Miami-Dade County records show the sellers are two LLCs led by Betty L. Dunn. Dunn, a large landowner in northwest Miami-Dade, sold 143 acres next door, also to Lennar, earlier this month. Financing for both deals was not recorded.
The land in Hialeah is zoned for agriculture and includes two large lakes. It borders Northwest 97th Avenue on the east and I-75 on the west, and borders Northwest 154th Street on the south. Directly north of Lennar’s Hialeah’s purchase is a 113-acre development site owned by Atlas Hialeah Heights.
In early January, Lennar paid $74.4 million for the Miami Lakes development site of Royal Garden Estates, a 505-home community with 267 single-family homes and 238 townhouses.

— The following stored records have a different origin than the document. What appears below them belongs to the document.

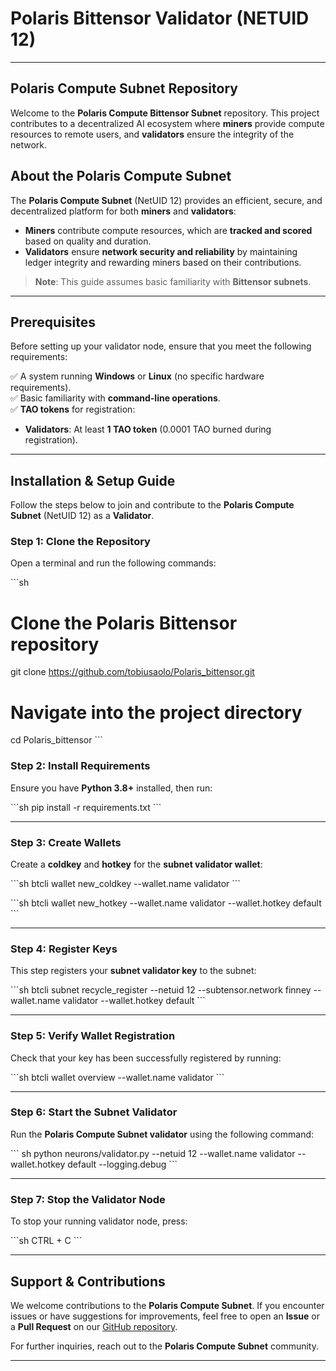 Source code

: # **Polaris Bittensor Validator (NETUID 12)**
---
## **Polaris Compute Subnet Repository**
Welcome to the **Polaris Compute Bittensor Subnet** repository. This project contributes to a decentralized AI ecosystem where **miners** provide compute resources to remote users, and **validators** ensure the integrity of the network.

## **About the Polaris Compute Subnet**
The **Polaris Compute Subnet** (NetUID 12) provides an efficient, secure, and decentralized platform for both **miners** and **validators**:
- **Miners** contribute compute resources, which are **tracked and scored** based on quality and duration.
- **Validators** ensure **network security and reliability** by maintaining ledger integrity and rewarding miners based on their contributions.

> **Note**: This guide assumes basic familiarity with **Bittensor subnets**.

---

## **Prerequisites**
Before setting up your validator node, ensure that you meet the following requirements:

✅ A system running **Windows** or **Linux** (no specific hardware requirements).  
✅ Basic familiarity with **command-line operations**.  
✅ **TAO tokens** for registration:  
   - **Validators**: At least **1 TAO token** (0.0001 TAO burned during registration).  

---

## **Installation & Setup Guide**
Follow the steps below to join and contribute to the **Polaris Compute Subnet** (NetUID 12) as a **Validator**.

### **Step 1: Clone the Repository**
Open a terminal and run the following commands:

\`\`\`sh
# Clone the Polaris Bittensor repository
git clone https://github.com/tobiusaolo/Polaris_bittensor.git

# Navigate into the project directory
cd Polaris_bittensor
\`\`\`

### **Step 2: Install Requirements**
Ensure you have **Python 3.8+** installed, then run:

\`\`\`sh
pip install -r requirements.txt
\`\`\`

---

### **Step 3: Create Wallets**
Create a **coldkey** and **hotkey** for the **subnet validator wallet**:

\`\`\`sh
btcli wallet new_coldkey --wallet.name validator
\`\`\`

\`\`\`sh
btcli wallet new_hotkey --wallet.name validator --wallet.hotkey default
\`\`\`

---

### **Step 4: Register Keys**
This step registers your **subnet validator key** to the subnet:

\`\`\`sh
btcli subnet recycle_register --netuid 12 --subtensor.network finney --wallet.name validator --wallet.hotkey default
\`\`\`

---

### **Step 5: Verify Wallet Registration**
Check that your key has been successfully registered by running:

\`\`\`sh
btcli wallet overview --wallet.name validator
\`\`\`

---

### **Step 6: Start the Subnet Validator**
Run the **Polaris Compute Subnet validator** using the following command:

\`\`\`
sh
python neurons/validator.py --netuid 12 --wallet.name validator --wallet.hotkey default --logging.debug
\`\`\`

---

### **Step 7: Stop the Validator Node**
To stop your running validator node, press:

\`\`\`sh
CTRL + C
\`\`\`

---

## **Support & Contributions**
We welcome contributions to the **Polaris Compute Subnet**. If you encounter issues or have suggestions for improvements, feel free to open an **Issue** or a **Pull Request** on our [GitHub repository](https://github.com/tobiusaolo/Polaris_bittensor).

For further inquiries, reach out to the **Polaris Compute Subnet** community.

---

That brings the national homebuilder’s total to 273 acres and $115.4 million spent on land in that portion of the county in January.
The properties are near the future site of the largest shopping mall and entertainment complex in the United States. Iranian-Canadian developer Eskandar Ghermezian has plans to build American Dream Miami on more than 200 acres of former cow pasture in northwestern Miami-Dade County.
According to a 2005 article in the Miami Herald, Lennar is among the biggest owners of local farmland in South Florida on a list that includes Shoma Homes.
In December, Lennar bought a portion of Bonterra, a BBX Capital development site in Hialeah. The Miami-based homebuilding company paid $24 million for the 36-acre piece to develop more than 460 houses, townhomes and villas. And last week, Lennar paid $34 million for 151 acres in Royal Palm Beach to develop up to 385 single-family homes.